(Rendered images with source text)
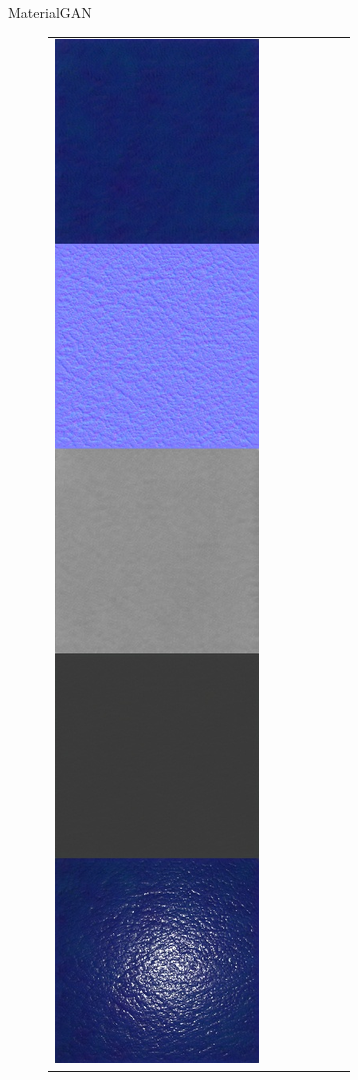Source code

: \documentclass[final]{beamer}
\newlength{\twocolwid}
\newlength{\resLen}
\begin{document}
\begin{frame}[t]
\begin{columns}[t]
\begin{column}{\twocolwid}
\begin{block}{MaterialGAN}
\begin{figure}
\begin{tabular}{ccccccc}
					\includegraphics[width=\resLen]{others/matgan/12.jpg} &

\end{tabular}
\end{figure}
\end{block}
\end{column}
\end{columns}
\end{frame}
\end{document}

» **Activity**
Which lines hold the word "newlength"? Copy each of them from the records.

» **Solution for this problem**
\newlength{\twocolwid}
\newlength{\resLen}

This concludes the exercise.